Developers for the project, a group led by Lawrence businessmen Doug Compton and Mike Treanor, proposed several changes to the building. They include:

• The portion of the building facing New Hampshire Street would remain six stories in height, but a parapet at the top of the building would be reduced. Overall the New Hampshire Street side of the building would shrink from 79 feet to 74 feet.

• Much of the eastern edge of the building, which is closest to a historic neighborhood on Rhode Island Street, would shrink from five stories to four stories. The building’s height on that edge would reduce from 69 feet to 52 feet. As a result, the project would include 79 hotel rooms instead of the 81 previously envisioned. The project also would include 36 apartment units and retail and restaurant space on the ground floor.

• Vehicles using the hotel’s drop-off lane, which would be between the new building and the adjacent Lawrence Arts Center, would no longer use the alley to exit the property. Instead vehicles would be rerouted into the building’s underground parking garage.

• The building would be moved two feet away from the eastern edge of the property line to allow for the existing alley to be widened.

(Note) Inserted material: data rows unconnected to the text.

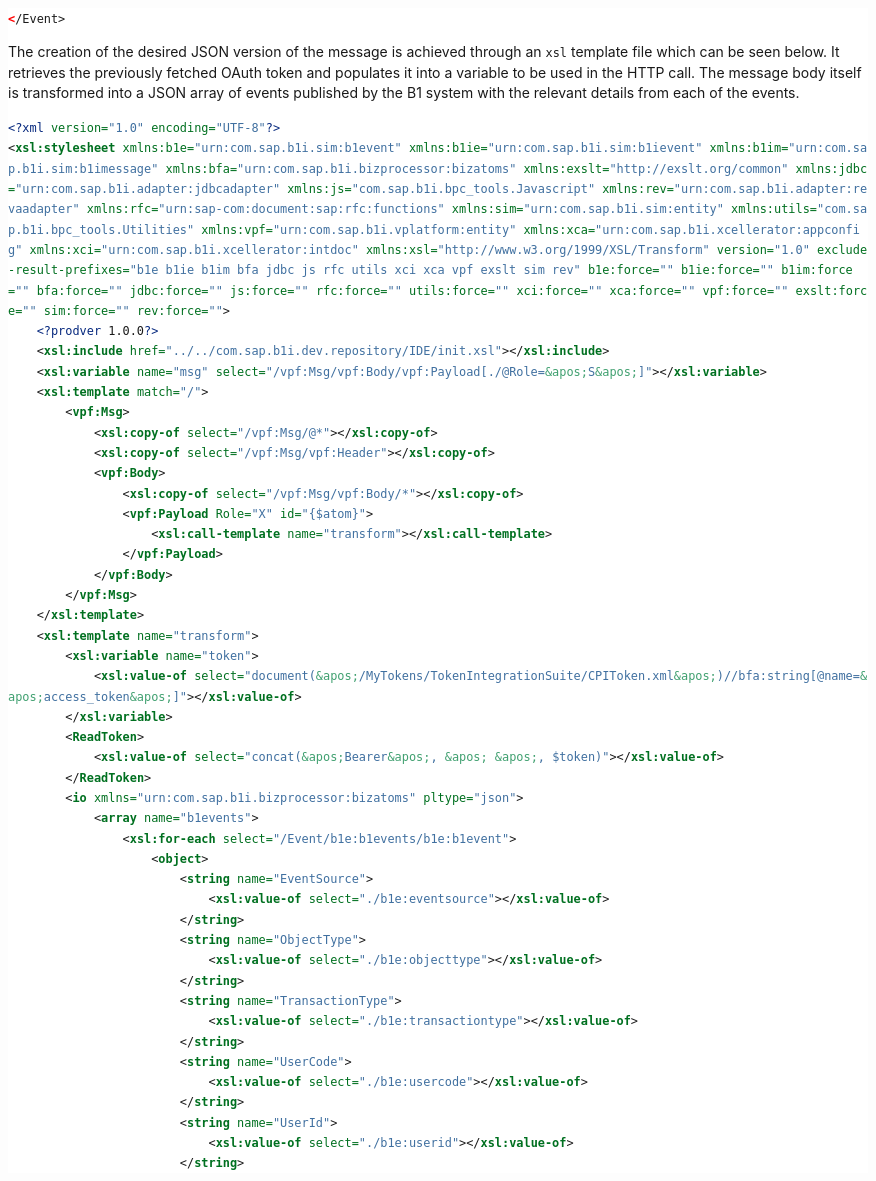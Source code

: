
 ```xml
</Event>
```

The creation of the desired JSON version of the message is achieved through an `xsl` template file which can be seen below. It retrieves the previously fetched OAuth token and populates it into a variable to be used in the HTTP call. The message body itself is transformed into a JSON array of events published by the B1 system with the relevant details from each of the events.

```xml
<?xml version="1.0" encoding="UTF-8"?>
<xsl:stylesheet xmlns:b1e="urn:com.sap.b1i.sim:b1event" xmlns:b1ie="urn:com.sap.b1i.sim:b1ievent" xmlns:b1im="urn:com.sap.b1i.sim:b1imessage" xmlns:bfa="urn:com.sap.b1i.bizprocessor:bizatoms" xmlns:exslt="http://exslt.org/common" xmlns:jdbc="urn:com.sap.b1i.adapter:jdbcadapter" xmlns:js="com.sap.b1i.bpc_tools.Javascript" xmlns:rev="urn:com.sap.b1i.adapter:revaadapter" xmlns:rfc="urn:sap-com:document:sap:rfc:functions" xmlns:sim="urn:com.sap.b1i.sim:entity" xmlns:utils="com.sap.b1i.bpc_tools.Utilities" xmlns:vpf="urn:com.sap.b1i.vplatform:entity" xmlns:xca="urn:com.sap.b1i.xcellerator:appconfig" xmlns:xci="urn:com.sap.b1i.xcellerator:intdoc" xmlns:xsl="http://www.w3.org/1999/XSL/Transform" version="1.0" exclude-result-prefixes="b1e b1ie b1im bfa jdbc js rfc utils xci xca vpf exslt sim rev" b1e:force="" b1ie:force="" b1im:force="" bfa:force="" jdbc:force="" js:force="" rfc:force="" utils:force="" xci:force="" xca:force="" vpf:force="" exslt:force="" sim:force="" rev:force="">
    <?prodver 1.0.0?>
    <xsl:include href="../../com.sap.b1i.dev.repository/IDE/init.xsl"></xsl:include>
    <xsl:variable name="msg" select="/vpf:Msg/vpf:Body/vpf:Payload[./@Role=&apos;S&apos;]"></xsl:variable>
    <xsl:template match="/">
        <vpf:Msg>
            <xsl:copy-of select="/vpf:Msg/@*"></xsl:copy-of>
            <xsl:copy-of select="/vpf:Msg/vpf:Header"></xsl:copy-of>
            <vpf:Body>
                <xsl:copy-of select="/vpf:Msg/vpf:Body/*"></xsl:copy-of>
                <vpf:Payload Role="X" id="{$atom}">
                    <xsl:call-template name="transform"></xsl:call-template>
                </vpf:Payload>
            </vpf:Body>
        </vpf:Msg>
    </xsl:template>
    <xsl:template name="transform">
        <xsl:variable name="token">
            <xsl:value-of select="document(&apos;/MyTokens/TokenIntegrationSuite/CPIToken.xml&apos;)//bfa:string[@name=&apos;access_token&apos;]"></xsl:value-of>
        </xsl:variable>
        <ReadToken>
            <xsl:value-of select="concat(&apos;Bearer&apos;, &apos; &apos;, $token)"></xsl:value-of>
        </ReadToken>
        <io xmlns="urn:com.sap.b1i.bizprocessor:bizatoms" pltype="json">
            <array name="b1events">
                <xsl:for-each select="/Event/b1e:b1events/b1e:b1event">
                    <object>
                        <string name="EventSource">
                            <xsl:value-of select="./b1e:eventsource"></xsl:value-of>
                        </string>
                        <string name="ObjectType">
                            <xsl:value-of select="./b1e:objecttype"></xsl:value-of>
                        </string>
                        <string name="TransactionType">
                            <xsl:value-of select="./b1e:transactiontype"></xsl:value-of>
                        </string>
                        <string name="UserCode">
                            <xsl:value-of select="./b1e:usercode"></xsl:value-of>
                        </string>
                        <string name="UserId">
                            <xsl:value-of select="./b1e:userid"></xsl:value-of>
                        </string>
```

• Designers will look to replace more contemporary exterior building materials, such as ceramic tile, with more traditional materials.

Several neighbors said they appreciated that developers had made changes to the plans after having two meetings with concerned residents in the area. But they stopped far short of saying they approved of the new plans.

“Each time we meet, we get a little more,” said Phil Collison, who was representing the East Lawrence Neighborhood Association. “So I say let’s go for 10 more meetings.”

Collison said several neighbors would much rather see the building shrink to five stories on its New Hampshire Street edge and to three stories along its eastern edge that abuts the neighborhood.

Representatives with the development group said they would continue to meet with neighbors.

“I think we’ll continue to have good discussions in the future,” Compton said. “But it is change, and some people don’t like change, but we’ll continue to work to make it a good project for everybody involved.”

City commissioners offered very few comments about the new design. That’s in part because commissioners may be asked to be judge and jury on the project at a later date. The city’s Historic Resources Commission will next review the project. If the HRC approves the plan, the project theoretically could be built without any City Commission action because the site already has the proper zoning in place.

But if the HRC denies the project, which it did with the previous plan, the City Commission will serve as a quasi-judicial board to hear an appeal of the HRC decision.

The Historic Resources Commission is scheduled to discuss the project at its Dec. 15 meeting, but staff members said they’ll recommend that the HRC take no action at that meeting. Instead, they’ll recommend the project be sent to an HRC subcommittee for discussion about various architectural issues, which will also give developers more time to meet with neighbors.